Words by:

It’s Valentine’s Day morning at a café by the East LA River, and Seattle native Mike Hadreas shows up looking every inch the rugged heartthrob. His jeans are a vintage wash, his tank top is soft against his chest, his hair peppered with grey. He struts in leather boots with piercing blue eyes like a Hollywood pin-up. As alternative pop star Perfume Genius, Hadreas performs in many guises: shiny oversized suits with stilettos; costumes that flash David Bowie by way of a Victorian workhouse; marriages of lipstick, manicures and skin-tight metallic vests. Today he abandons androgyny. He is 39 years old, and also somehow a boy.

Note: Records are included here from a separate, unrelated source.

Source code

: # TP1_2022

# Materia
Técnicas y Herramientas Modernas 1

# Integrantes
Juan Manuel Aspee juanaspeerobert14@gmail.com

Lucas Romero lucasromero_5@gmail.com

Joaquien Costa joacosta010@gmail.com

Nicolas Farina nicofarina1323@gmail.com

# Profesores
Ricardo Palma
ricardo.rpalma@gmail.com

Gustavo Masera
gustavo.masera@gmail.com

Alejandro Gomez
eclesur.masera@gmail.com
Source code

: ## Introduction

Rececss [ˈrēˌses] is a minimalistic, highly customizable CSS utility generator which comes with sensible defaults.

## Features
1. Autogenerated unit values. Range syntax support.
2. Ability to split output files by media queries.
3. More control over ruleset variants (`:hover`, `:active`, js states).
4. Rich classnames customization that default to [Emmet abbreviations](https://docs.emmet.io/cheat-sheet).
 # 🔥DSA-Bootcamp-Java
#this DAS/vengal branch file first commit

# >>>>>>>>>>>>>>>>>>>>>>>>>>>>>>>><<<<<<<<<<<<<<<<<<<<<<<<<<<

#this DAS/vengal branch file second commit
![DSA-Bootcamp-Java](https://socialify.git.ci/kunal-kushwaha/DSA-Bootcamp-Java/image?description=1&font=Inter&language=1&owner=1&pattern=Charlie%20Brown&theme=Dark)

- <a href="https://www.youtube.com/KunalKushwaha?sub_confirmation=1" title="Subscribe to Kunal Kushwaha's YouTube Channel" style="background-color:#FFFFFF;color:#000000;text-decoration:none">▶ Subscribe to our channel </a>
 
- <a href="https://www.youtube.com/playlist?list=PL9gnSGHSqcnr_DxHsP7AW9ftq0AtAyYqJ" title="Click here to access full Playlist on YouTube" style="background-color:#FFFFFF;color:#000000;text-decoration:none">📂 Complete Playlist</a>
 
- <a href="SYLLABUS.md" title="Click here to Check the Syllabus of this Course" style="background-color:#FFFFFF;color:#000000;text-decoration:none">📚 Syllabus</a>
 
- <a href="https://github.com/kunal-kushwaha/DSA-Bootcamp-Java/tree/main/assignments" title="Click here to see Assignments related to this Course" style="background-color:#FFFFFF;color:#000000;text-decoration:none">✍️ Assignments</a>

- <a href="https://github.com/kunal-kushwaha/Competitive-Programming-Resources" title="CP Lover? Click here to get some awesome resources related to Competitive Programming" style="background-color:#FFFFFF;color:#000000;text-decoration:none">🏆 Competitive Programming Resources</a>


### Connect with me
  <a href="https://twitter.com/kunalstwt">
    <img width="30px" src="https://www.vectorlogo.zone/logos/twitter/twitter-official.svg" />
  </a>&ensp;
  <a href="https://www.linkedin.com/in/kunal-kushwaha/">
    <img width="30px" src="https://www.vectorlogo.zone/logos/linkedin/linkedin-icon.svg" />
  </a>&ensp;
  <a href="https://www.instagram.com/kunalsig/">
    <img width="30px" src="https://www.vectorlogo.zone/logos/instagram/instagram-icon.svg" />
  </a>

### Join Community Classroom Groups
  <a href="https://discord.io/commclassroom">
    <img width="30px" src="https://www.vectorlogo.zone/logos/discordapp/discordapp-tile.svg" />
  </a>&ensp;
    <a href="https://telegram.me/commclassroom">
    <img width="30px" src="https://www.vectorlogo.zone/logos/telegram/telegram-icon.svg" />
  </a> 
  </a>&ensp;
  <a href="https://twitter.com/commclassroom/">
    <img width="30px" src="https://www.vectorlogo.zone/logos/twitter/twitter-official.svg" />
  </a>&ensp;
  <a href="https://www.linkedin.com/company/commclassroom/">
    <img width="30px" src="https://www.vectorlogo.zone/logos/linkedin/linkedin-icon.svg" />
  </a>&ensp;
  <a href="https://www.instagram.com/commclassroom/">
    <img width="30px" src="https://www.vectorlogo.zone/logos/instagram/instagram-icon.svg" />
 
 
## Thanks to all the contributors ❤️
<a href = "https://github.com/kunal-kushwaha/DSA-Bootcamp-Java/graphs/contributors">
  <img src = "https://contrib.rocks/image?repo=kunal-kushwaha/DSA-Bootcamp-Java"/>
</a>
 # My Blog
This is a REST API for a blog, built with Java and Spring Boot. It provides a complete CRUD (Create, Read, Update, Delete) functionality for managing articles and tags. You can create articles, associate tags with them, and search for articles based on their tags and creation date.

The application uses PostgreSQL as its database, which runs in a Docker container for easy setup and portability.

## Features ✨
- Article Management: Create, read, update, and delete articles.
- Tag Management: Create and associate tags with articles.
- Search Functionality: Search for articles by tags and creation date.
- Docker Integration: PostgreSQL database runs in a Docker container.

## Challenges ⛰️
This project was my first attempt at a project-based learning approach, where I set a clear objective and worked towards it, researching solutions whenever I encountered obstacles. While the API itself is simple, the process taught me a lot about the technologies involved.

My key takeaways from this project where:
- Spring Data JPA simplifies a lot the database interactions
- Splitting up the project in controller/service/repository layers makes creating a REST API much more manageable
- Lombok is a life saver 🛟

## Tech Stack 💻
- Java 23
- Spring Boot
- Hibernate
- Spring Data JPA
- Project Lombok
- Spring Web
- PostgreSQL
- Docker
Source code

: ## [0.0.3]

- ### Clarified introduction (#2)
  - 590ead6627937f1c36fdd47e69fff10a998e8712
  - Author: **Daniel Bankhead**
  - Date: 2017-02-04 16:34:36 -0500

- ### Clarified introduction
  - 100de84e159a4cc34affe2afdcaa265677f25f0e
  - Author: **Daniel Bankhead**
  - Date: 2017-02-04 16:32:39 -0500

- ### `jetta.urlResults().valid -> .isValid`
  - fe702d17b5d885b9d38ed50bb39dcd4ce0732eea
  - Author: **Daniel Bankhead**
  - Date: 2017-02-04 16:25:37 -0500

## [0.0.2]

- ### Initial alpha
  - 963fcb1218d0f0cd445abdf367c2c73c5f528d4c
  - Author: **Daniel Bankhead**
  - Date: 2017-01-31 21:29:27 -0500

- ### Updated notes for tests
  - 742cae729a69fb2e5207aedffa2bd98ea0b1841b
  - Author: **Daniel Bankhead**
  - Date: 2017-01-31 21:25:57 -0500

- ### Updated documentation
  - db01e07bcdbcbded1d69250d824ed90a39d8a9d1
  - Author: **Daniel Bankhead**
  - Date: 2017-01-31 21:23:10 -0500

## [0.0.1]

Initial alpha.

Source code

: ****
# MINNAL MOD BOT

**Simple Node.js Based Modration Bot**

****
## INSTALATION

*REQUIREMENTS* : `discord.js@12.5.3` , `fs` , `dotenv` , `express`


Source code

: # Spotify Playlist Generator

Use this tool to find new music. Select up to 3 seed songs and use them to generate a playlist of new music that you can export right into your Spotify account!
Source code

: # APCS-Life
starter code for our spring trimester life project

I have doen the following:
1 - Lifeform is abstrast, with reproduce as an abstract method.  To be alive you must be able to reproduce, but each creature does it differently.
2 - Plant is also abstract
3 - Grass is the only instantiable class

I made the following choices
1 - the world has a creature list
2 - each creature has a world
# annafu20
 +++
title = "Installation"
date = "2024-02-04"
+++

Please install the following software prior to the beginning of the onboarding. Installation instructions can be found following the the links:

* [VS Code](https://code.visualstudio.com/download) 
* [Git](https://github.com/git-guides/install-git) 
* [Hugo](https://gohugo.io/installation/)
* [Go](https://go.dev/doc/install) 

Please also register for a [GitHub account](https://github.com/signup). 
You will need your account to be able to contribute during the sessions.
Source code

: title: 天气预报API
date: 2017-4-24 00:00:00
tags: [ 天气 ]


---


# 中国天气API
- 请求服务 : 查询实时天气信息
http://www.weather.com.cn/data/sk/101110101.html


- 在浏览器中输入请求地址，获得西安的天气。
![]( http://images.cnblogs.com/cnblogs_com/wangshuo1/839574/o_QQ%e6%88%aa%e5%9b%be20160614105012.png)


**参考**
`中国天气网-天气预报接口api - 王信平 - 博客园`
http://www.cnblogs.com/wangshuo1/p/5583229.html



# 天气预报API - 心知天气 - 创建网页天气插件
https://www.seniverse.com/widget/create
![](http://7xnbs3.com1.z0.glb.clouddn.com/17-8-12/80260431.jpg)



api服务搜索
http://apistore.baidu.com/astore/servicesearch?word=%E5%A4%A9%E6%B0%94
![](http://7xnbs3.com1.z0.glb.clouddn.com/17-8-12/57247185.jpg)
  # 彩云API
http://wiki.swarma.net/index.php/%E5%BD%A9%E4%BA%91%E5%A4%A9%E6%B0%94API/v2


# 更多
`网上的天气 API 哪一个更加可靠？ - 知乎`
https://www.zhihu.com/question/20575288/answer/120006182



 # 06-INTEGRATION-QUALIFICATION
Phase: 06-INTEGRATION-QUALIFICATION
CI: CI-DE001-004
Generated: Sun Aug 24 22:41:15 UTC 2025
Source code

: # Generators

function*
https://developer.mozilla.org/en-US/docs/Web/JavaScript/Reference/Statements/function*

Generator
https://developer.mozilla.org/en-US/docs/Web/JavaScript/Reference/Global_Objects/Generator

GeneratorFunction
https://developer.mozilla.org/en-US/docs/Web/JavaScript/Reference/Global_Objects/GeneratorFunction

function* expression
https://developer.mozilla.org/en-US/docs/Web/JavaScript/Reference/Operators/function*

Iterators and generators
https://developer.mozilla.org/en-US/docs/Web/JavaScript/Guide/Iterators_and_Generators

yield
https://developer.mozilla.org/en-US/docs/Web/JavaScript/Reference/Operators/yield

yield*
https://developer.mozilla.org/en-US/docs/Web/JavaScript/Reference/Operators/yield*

“It’s very confusing,” he says, contemplating his gender presentation. His fifth album, Set My Heart on Fire Immediately, due in May, feels like an extension of this playful new chapter. Not least because the artwork for lead single Describe features Hadreas wielding a sledgehammer, while the LP’s gatefold image sees him draped over a motorcycle in an image reminiscent of Kenneth Anger’s 1969 art film Scorpio Rising, a meditation on homoeroticism, bikers and 60s pop. “I wanted to be covered in dirt, that’s how I feel right now,” he shrugs when questioned. “I don’t know what the ingredients are, or what’s seasoning it. I actually like being a man. I don’t know why! I feel like one – a man.”

© Charlotte Patmore

For Hadreas, gender is continually in flux, and something he occasionally talks about with frustration, as if reaching for a language that’s always being rewritten. “I’m figuring it all out as I go. I’m figuring it out in front of people,” he says. His last record, 2017’s shimmering and baroque No Shape, was worlds away from the emotionally raw, trauma-steeped records with which he made his name. Instead, it gloried in the love for his partner Alan Wyffels, elevating romance to decadent heights. But the way he presented then doesn’t feel like him anymore. “It feels weird to be so specific about clothes and presentation, it’s a tender thing.” Perhaps it’s easier to say that he simply finds a strange satisfaction in exploring and subverting, well, whatever it is. “I just want to carry a sledgehammer around now, I want to fight people,” he laughs, before qualifying, “that’s not purely a masculine thing but I’ve been taught that it is.”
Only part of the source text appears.